Fig. 13 Adding some complicated requirements of data entry to the model

For example, by placing the “male” and “female” values in the ColumnValue table for the Gender column of the Employee table, in the data entry process these values would be selectable rather than entered by user. Now presume we need another rule that do not allows male employees to involve in projects. This rule can be defined easily in the metadata by adding a record in the ColumnValue_Relationship table for previously defined “male” value and then setting the project relationship disabled.

Generic designs in metadata

Definitely, with more coverage of data entry requirements using the mentioned methods, the obtained model would be more efficient and applicable. However, such modifications in metadata model could also lead to some complications. Complexity of metadata structure or its non-general structure would bring some drawbacks such as less understandability and less generality of the model. In order to meet the problem, some generic designs could be used to define some of the requirements in the model if needed. Using these generic designs, there would be no need to define all required attributes of tables, relationships and columns explicitly in the metadata. Moreover, it might be necessary to define many application level attributes in the model. For example think of a requirement that needs to make emphasis on some columns in the UI by making the font of the column’s label bold. This requirement is a trivial application level requirement and it is not wise to put it directly in the metadata model.

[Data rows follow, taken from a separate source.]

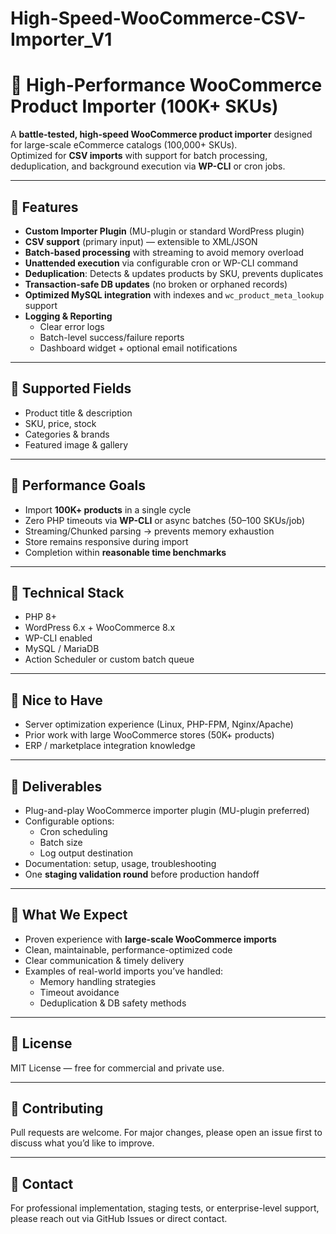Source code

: # High-Speed-WooCommerce-CSV-Importer_V1
# 🚀 High-Performance WooCommerce Product Importer (100K+ SKUs)

A **battle-tested, high-speed WooCommerce product importer** designed for large-scale eCommerce catalogs (100,000+ SKUs).  
Optimized for **CSV imports** with support for batch processing, deduplication, and background execution via **WP-CLI** or cron jobs.  

---

## 🔹 Features

- **Custom Importer Plugin** (MU-plugin or standard WordPress plugin)
- **CSV support** (primary input) — extensible to XML/JSON
- **Batch-based processing** with streaming to avoid memory overload
- **Unattended execution** via configurable cron or WP-CLI command
- **Deduplication**: Detects & updates products by SKU, prevents duplicates
- **Transaction-safe DB updates** (no broken or orphaned records)
- **Optimized MySQL integration** with indexes and `wc_product_meta_lookup` support
- **Logging & Reporting**
  - Clear error logs
  - Batch-level success/failure reports
  - Dashboard widget + optional email notifications

---

## 🔹 Supported Fields

- Product title & description  
- SKU, price, stock  
- Categories & brands  
- Featured image & gallery  

---

## 🔹 Performance Goals

- Import **100K+ products** in a single cycle  
- Zero PHP timeouts via **WP-CLI** or async batches (50–100 SKUs/job)  
- Streaming/Chunked parsing → prevents memory exhaustion  
- Store remains responsive during import  
- Completion within **reasonable time benchmarks**  

---

## 🔹 Technical Stack

- PHP 8+  
- WordPress 6.x + WooCommerce 8.x  
- WP-CLI enabled  
- MySQL / MariaDB  
- Action Scheduler or custom batch queue  

---

## 🔹 Nice to Have

- Server optimization experience (Linux, PHP-FPM, Nginx/Apache)  
- Prior work with large WooCommerce stores (50K+ products)  
- ERP / marketplace integration knowledge  

---

## 🔹 Deliverables

- Plug-and-play WooCommerce importer plugin (MU-plugin preferred)  
- Configurable options:
  - Cron scheduling
  - Batch size
  - Log output destination  
- Documentation: setup, usage, troubleshooting  
- One **staging validation round** before production handoff  

---

## 🔹 What We Expect

- Proven experience with **large-scale WooCommerce imports**  
- Clean, maintainable, performance-optimized code  
- Clear communication & timely delivery  
- Examples of real-world imports you’ve handled:
  - Memory handling strategies  
  - Timeout avoidance  
  - Deduplication & DB safety methods  

---

## 📜 License

MIT License — free for commercial and private use.  

---

## 🤝 Contributing

Pull requests are welcome. For major changes, please open an issue first to discuss what you’d like to improve.  

---

## 📧 Contact

For professional implementation, staging tests, or enterprise-level support, please reach out via GitHub Issues or direct contact.  

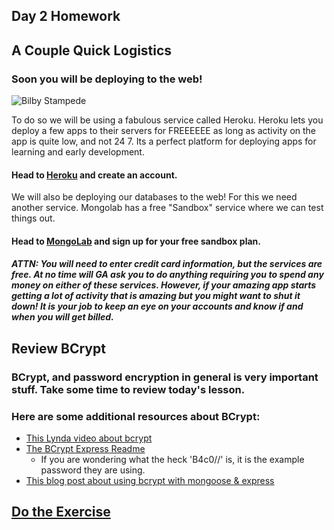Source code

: ## Day 2 Homework

## A Couple Quick Logistics

### Soon you will be deploying to the web! 
![Bilby Stampede](http://33.media.tumblr.com/db649f4441940d7fcbbc2bd5d6646bc1/tumblr_mlj0syTLbP1rf1e3ro1_250.gif)


To do so we will be using a fabulous service called Heroku. Heroku lets you deploy a few apps to their servers for FREEEEEE as long as activity on the app is quite low, and not 24 7. Its a perfect platform for deploying apps for learning and early development. 

#### Head to [Heroku](www.heroku.com) and create an account. 

We will also be deploying our databases to the web! For this we need another service. Mongolab has a free "Sandbox" service where we can test things out.

#### Head to [MongoLab](mongolab.com/plans) and sign up for your free sandbox plan.

##### ATTN: You will need to enter credit card information, but the services are free. At no time will GA ask you to do anything requiring you to spend any money on either of these services. However, if your amazing app starts getting a lot of activity that is amazing but you might want to shut it down! It is your job to keep an eye on your accounts and know if and when you will get billed.

## Review BCrypt

### BCrypt, and password encryption in general is very important stuff. Take some time to review today's lesson. 

### Here are some additional resources about BCrypt:
- [This Lynda video about bcrypt](http://www.lynda.com/Express.js-tutorials/Implementing-strong-password-hashing-bcrypt/191940/375525-4.html)
- [The BCrypt Express Readme](https://github.com/ncb000gt/node.bcrypt.js/)
	- If you are wondering what the heck 'B4c0/\/' is, it is the example password they are using. 
- [This blog post about using bcrypt with mongoose & express](http://devsmash.com/blog/password-authentication-with-mongoose-and-bcrypt)

## [Do the Exercise](https://github.com/sf-wdi-22-23/modules/blob/w04d02-homework/w04-associations-and-auth/d02-homework/exercise.md)
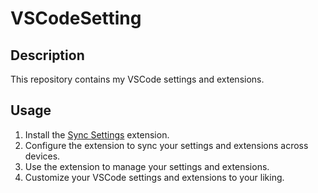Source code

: # VSCodeSetting

## Description
This repository contains my VSCode settings and extensions.

## Usage
1. Install the [Sync Settings](https://marketplace.windsurf.com/vscode/item?itemName=zokugun.sync-settings) extension.
2. Configure the extension to sync your settings and extensions across devices.
3. Use the extension to manage your settings and extensions.
4. Customize your VSCode settings and extensions to your liking.
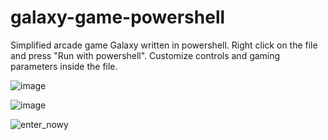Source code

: # galaxy-game-powershell
Simplified arcade game Galaxy written in powershell. Right click on the file and press "Run with powershell". Customize controls and gaming parameters inside the file.


![image](https://user-images.githubusercontent.com/55952226/110316187-a9b26080-800a-11eb-9ed1-0ca27adc6590.png)


![image](https://user-images.githubusercontent.com/55952226/110316462-0dd52480-800b-11eb-81bd-bd2409d51f07.png)


![enter_nowy](https://user-images.githubusercontent.com/55952226/111153341-1e007d00-8592-11eb-853d-11745fe3c44f.gif)

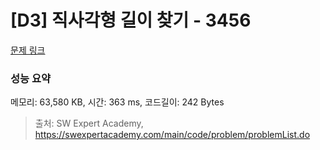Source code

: # [D3] 직사각형 길이 찾기 - 3456 

[문제 링크](https://swexpertacademy.com/main/code/problem/problemDetail.do?contestProbId=AWFPmsqqALwDFAV0) 

### 성능 요약

메모리: 63,580 KB, 시간: 363 ms, 코드길이: 242 Bytes



> 출처: SW Expert Academy, https://swexpertacademy.com/main/code/problem/problemList.do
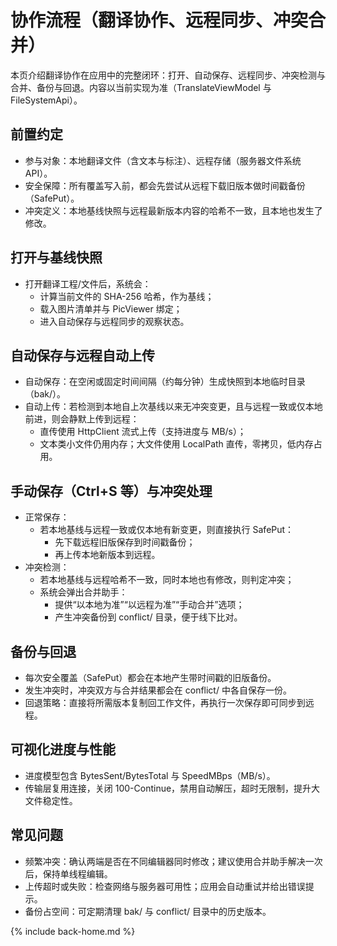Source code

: # 协作流程（翻译协作、远程同步、冲突合并）

本页介绍翻译协作在应用中的完整闭环：打开、自动保存、远程同步、冲突检测与合并、备份与回退。内容以当前实现为准（TranslateViewModel 与 FileSystemApi）。

## 前置约定

- 参与对象：本地翻译文件（含文本与标注）、远程存储（服务器文件系统 API）。
- 安全保障：所有覆盖写入前，都会先尝试从远程下载旧版本做时间戳备份（SafePut）。
- 冲突定义：本地基线快照与远程最新版本内容的哈希不一致，且本地也发生了修改。

## 打开与基线快照

- 打开翻译工程/文件后，系统会：
  - 计算当前文件的 SHA-256 哈希，作为基线；
  - 载入图片清单并与 PicViewer 绑定；
  - 进入自动保存与远程同步的观察状态。

## 自动保存与远程自动上传

- 自动保存：在空闲或固定时间间隔（约每分钟）生成快照到本地临时目录（bak/）。
- 自动上传：若检测到本地自上次基线以来无冲突变更，且与远程一致或仅本地前进，则会静默上传到远程：
  - 直传使用 HttpClient 流式上传（支持进度与 MB/s）；
  - 文本类小文件仍用内存；大文件使用 LocalPath 直传，零拷贝，低内存占用。

## 手动保存（Ctrl+S 等）与冲突处理

- 正常保存：
  - 若本地基线与远程一致或仅本地有新变更，则直接执行 SafePut：
    - 先下载远程旧版保存到时间戳备份；
    - 再上传本地新版本到远程。
- 冲突检测：
  - 若本地基线与远程哈希不一致，同时本地也有修改，则判定冲突；
  - 系统会弹出合并助手：
    - 提供“以本地为准”“以远程为准”“手动合并”选项；
    - 产生冲突备份到 conflict/ 目录，便于线下比对。

## 备份与回退

- 每次安全覆盖（SafePut）都会在本地产生带时间戳的旧版备份。
- 发生冲突时，冲突双方与合并结果都会在 conflict/ 中各自保存一份。
- 回退策略：直接将所需版本复制回工作文件，再执行一次保存即可同步到远程。

## 可视化进度与性能

- 进度模型包含 BytesSent/BytesTotal 与 SpeedMBps（MB/s）。
- 传输层复用连接，关闭 100-Continue，禁用自动解压，超时无限制，提升大文件稳定性。

## 常见问题

- 频繁冲突：确认两端是否在不同编辑器同时修改；建议使用合并助手解决一次后，保持单线程编辑。
- 上传超时或失败：检查网络与服务器可用性；应用会自动重试并给出错误提示。
- 备份占空间：可定期清理 bak/ 与 conflict/ 目录中的历史版本。

{% include back-home.md %}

A general strategy to make such changes in the model might be using dynamic properties in form of tag/value. In Fig. 14, an example of the mentioned design technic is presented. As shown, the extra attributes of tables and columns could be defined in form of dynamic data rows rather than static physical attributes.

$C:\Users\MDK\Desktop\PaperModel_Tag.png$

Fig. 14 Generic constructs to define attributes of tables and columns

Model customization

Using the techniques mentioned in the previous sections, an enriched metadata would be achieved that can be generalized to many common data entry solutions. The next supplementary step of metadata enrichment, could be customization of metadata to fit any specific data entry approach. These subjective customization could include adding optional types of attributes, entities or relationships to the metadata. For example, in Fig. 15, according to directed nature of data entry scenarios in applications, instead of one physical relationship between each pair of entities, two directed relationships could be defined in the metadata. This way, in addition to possibility of separating attributes of each direction, the process of navigation through entities and relationships in data entry forms are facilitated.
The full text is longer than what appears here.